Рабочий процесс иллюстрируется здесь с примерами данных, из которых отдельные анализы измеряется в единицах либо ядерных люминесцентных интенсивности маркера или ядерной / цитоплазматической транслокации флуоресцентного репортерного белка, соответственно. Рабочий процесс является гибким в том, что эти анализы можно рассматривать отдельно или в комбинации в зависимости от ВАСч данного исследования вопрос разными исследователями. Примерные данные получены в рамках РНК-интерференция (RNAi) эксперимента (рис 1). Малых интерферирующих РНК олигонуклеотиды (миРНК) используются в нокдаун специфических белков в НСТ116 человек колоректального клеток карциномы, которые приводят к изменениям в течение двух люминесцентных журналистами киназы (CDK) деятельности циклинзависимой. CDK6-зависимого фосфорилирования белок ретинобластомы ядерного на серин 780 (P-S780 RB1) оценивается с помощью окрашивания антител. В тех же клеток, зеленый флуоресцентный белок меченного корреспондент CDK2 деятельности (GFP-CDK2 Reporter) оценивается ее ядерный цитоплазматической отношение, где в отсутствие CDK2 деятельности репортер проживает в ядре и при активации CDK2 челноков в цитоплазму 8. Кроме того, ядерной ДНК каждой клетки окрашивали с использованием ДНК-интеркалирующего красителя, Bisbenzimide, который служит в качестве средства для идентификации клеток и определить границы ядер в изображениях, аSA показатель плотности ДНК, содержащий информацию о положении клеточного цикла клетки (рис 2).

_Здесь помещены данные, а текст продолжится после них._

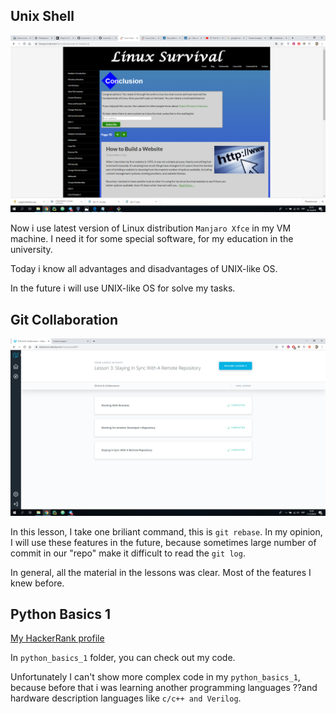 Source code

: ## Unix Shell

![screenshot](task_unix_shell/unix_shell.png)

Now i use latest version of Linux distribution ``Manjaro Xfce`` in my VM machine. I need it for some special software, for my education in the university. 

Today i know all advantages and disadvantages of UNIX-like OS.

In the future i will use UNIX-like OS for solve my tasks.


## Git Collaboration

![screenshot](task_git_collaboration/completed.png)


In this lesson, I take one briliant command, this is `` git rebase ``. In my opinion, I will use these features in the future, because sometimes large number of commit in our "repo" make it difficult to read the `` git log ``.

In general, all the material in the lessons was clear. Most of the features I knew before.


## Python Basics 1

[My HackerRank profile](https://www.hackerrank.com/grifin2234) 

In ``python_basics_1`` folder, you can check out my code.


Unfortunately I can't show more complex code in my ``python_basics_1``, because before that i was learning another programming languages ??and hardware description languages like ``c/c++ and Verilog``. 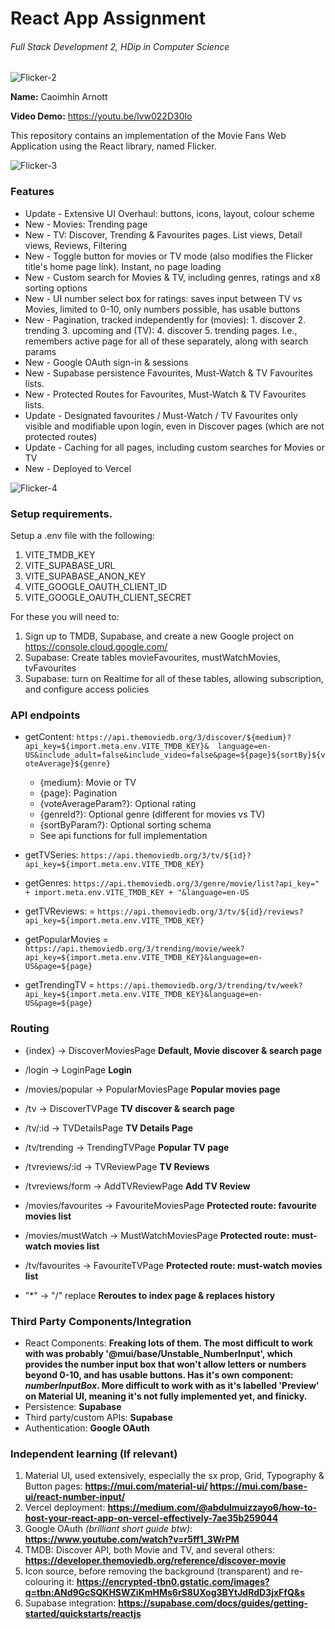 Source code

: # React App Assignment
###### Full Stack Development 2, HDip in Computer Science

![Flicker-2](https://github.com/user-attachments/assets/181b7a98-3768-4963-b796-8c0d74f94c94)

__Name:__ Caoimhín Arnott

__Video Demo:__ https://youtu.be/lvw022D30Io

This repository contains an implementation of the Movie Fans Web Application using the React library, named Flicker.

![Flicker-3](https://github.com/user-attachments/assets/4ee71fde-0913-4f25-9b5a-d1cafb91a235)

### Features

+ Update - Extensive UI Overhaul: buttons, icons, layout, colour scheme
+ New - Movies: Trending page
+ New - TV: Discover, Trending & Favourites pages. List views, Detail views, Reviews, Filtering
+ New - Toggle button for movies or TV mode (also modifies the Flicker title's home page link). Instant, no page loading
+ New - Custom search for Movies & TV, including genres, ratings and x8 sorting options
+ New - UI number select box for ratings: saves input between TV vs Movies, limited to 0-10, only numbers possible, has usable buttons
+ New - Pagination, tracked independently for (movies): 1. discover 2. trending 3. upcoming and (TV): 4. discover 5. trending pages. I.e., remembers active page for all of these separately, along with search params
+ New - Google OAuth sign-in & sessions
+ New - Supabase persistence Favourites, Must-Watch & TV Favourites lists.
+ New - Protected Routes for Favourites, Must-Watch & TV Favourites lists.
+ Update - Designated favourites / Must-Watch / TV Favourites only visible and modifiable upon login, even in Discover pages (which are not protected routes)
+ Update - Caching for all pages, including custom searches for Movies or TV
+ New - Deployed to Vercel

![Flicker-4](https://github.com/user-attachments/assets/84c4156d-38cb-4175-b298-f36ab8bdcaac)

### Setup requirements.

Setup a .env file with the following:
1. VITE_TMDB_KEY
2. VITE_SUPABASE_URL
3. VITE_SUPABASE_ANON_KEY
4. VITE_GOOGLE_OAUTH_CLIENT_ID
5. VITE_GOOGLE_OAUTH_CLIENT_SECRET

For these you will need to:
1. Sign up to TMDB, Supabase, and create a new Google project on https://console.cloud.google.com/ 
2. Supabase: Create tables movieFavourites, mustWatchMovies, tvFavourites 
3. Supabase: turn on Realtime for all of these tables, allowing subscription, and configure access policies

### API endpoints

+ getContent: `https://api.themoviedb.org/3/discover/${medium}?api_key=${import.meta.env.VITE_TMDB_KEY}&  language=en-US&include_adult=false&include_video=false&page=${page}${sortBy}${voteAverage}${genre}`
  - {medium}: Movie or TV
  - {page}: Pagination
  - {voteAverageParam?}: Optional rating
  - {genreId?}: Optional genre (different for movies vs TV)
  - {sortByParam?}: Optional sorting schema
  * See api functions for full implementation

+ getTVSeries: `https://api.themoviedb.org/3/tv/${id}?api_key=${import.meta.env.VITE_TMDB_KEY}`
+ getGenres: `https://api.themoviedb.org/3/genre/movie/list?api_key=" + import.meta.env.VITE_TMDB_KEY + "&language=en-US`
+ getTVReviews: = `https://api.themoviedb.org/3/tv/${id}/reviews?api_key=${import.meta.env.VITE_TMDB_KEY}`
+ getPopularMovies = `https://api.themoviedb.org/3/trending/movie/week?api_key=${import.meta.env.VITE_TMDB_KEY}&language=en-US&page=${page}`
+ getTrendingTV = `https://api.themoviedb.org/3/trending/tv/week?api_key=${import.meta.env.VITE_TMDB_KEY}&language=en-US&page=${page}`


### Routing

+ {index} ->   DiscoverMoviesPage **Default, Movie discover & search page**
+ /login ->   LoginPage **Login**
+ /movies/popular ->    PopularMoviesPage **Popular movies page**
+ /tv ->    DiscoverTVPage **TV discover & search page**
+ /tv/:id ->    TVDetailsPage **TV Details Page**
+ /tv/trending ->   TrendingTVPage **Popular TV page**
+ /tvreviews/:id ->   TVReviewPage **TV Reviews**
+ /tvreviews/form ->    AddTVReviewPage **Add TV Review**

+ /movies/favourites ->   FavouriteMoviesPage **Protected route: favourite movies list**
+ /movies/mustWatch ->  MustWatchMoviesPage **Protected route: must-watch movies list**
+ /tv/favourites ->   FavouriteTVPage **Protected route: must-watch movies list**
                
+ "*" ->    "/" replace **Reroutes to index page & replaces history**

### Third Party Components/Integration

+ React Components: **Freaking lots of them. The most difficult to work with was probably '@mui/base/Unstable_NumberInput', which provides the number input box that won't allow letters or numbers beyond 0-10, and has usable buttons. Has it's own component: *numberInputBox*. More difficult to work with as it's labelled 'Preview' on Material UI, meaning it's not fully implemented yet, and finicky.**
+ Persistence: **Supabase**
+ Third party/custom APIs: **Supabase**
+ Authentication: **Google OAuth**


### Independent learning (If relevant)

1. Material UI, used extensively, especially the sx prop, Grid, Typography & Button pages: **https://mui.com/material-ui/    https://mui.com/base-ui/react-number-input/**
2. Vercel deployment: **https://medium.com/@abdulmuizzayo6/how-to-host-your-react-app-on-vercel-effectively-7ae35b259044**
3. Google OAuth *(brilliant short guide btw)*: **https://www.youtube.com/watch?v=r5ff1_3WrPM**
4. TMDB: Discover API, both Movie and TV, and several others: **https://developer.themoviedb.org/reference/discover-movie**
5. Icon source, before removing the background (transparent) and re-colouring it: **https://encrypted-tbn0.gstatic.com/images?q=tbn:ANd9GcSQKHSWZiKmHMs6rS8UXog3BYtJdRdD3jxFfQ&s**
6. Supabase integration: **https://supabase.com/docs/guides/getting-started/quickstarts/reactjs**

Активность CDK6 и CDK2 могут быть обнаружены в клетках транзита из G1 в S-фазе клеточного цикла 5 и сменяют друг друга 9,10 и, таким образом, близко согласование между двумя репортерами в отдельных клетках, как ожидается. Демонстрация набора данных используется здесь анализ в качестве примера эффект киРНК нацелена CDK6, белка ретинобластомы (RB1) и ненацеливании отрицательный контроль (таблица 1). Нокдаун CDK6 должны вызывать как уменьшение в RB1 эпитопом Р-S780 и накопление клеток в G1 фазе клеточного цикла. RB1 нокдаун служит контролем реагентов для специфичности антитела фосфо-S780. Флуоресцентного микроскопа изображения с формалином фиксированных 11, флуоресцентно окрашенные НСТ116 тканевых культур клетки используются для алгоритмической анализа изображений. Полученный числовые данные затем используется дляперекрестных ссылок, что журналисты и оценить влияние различных бросовым государств.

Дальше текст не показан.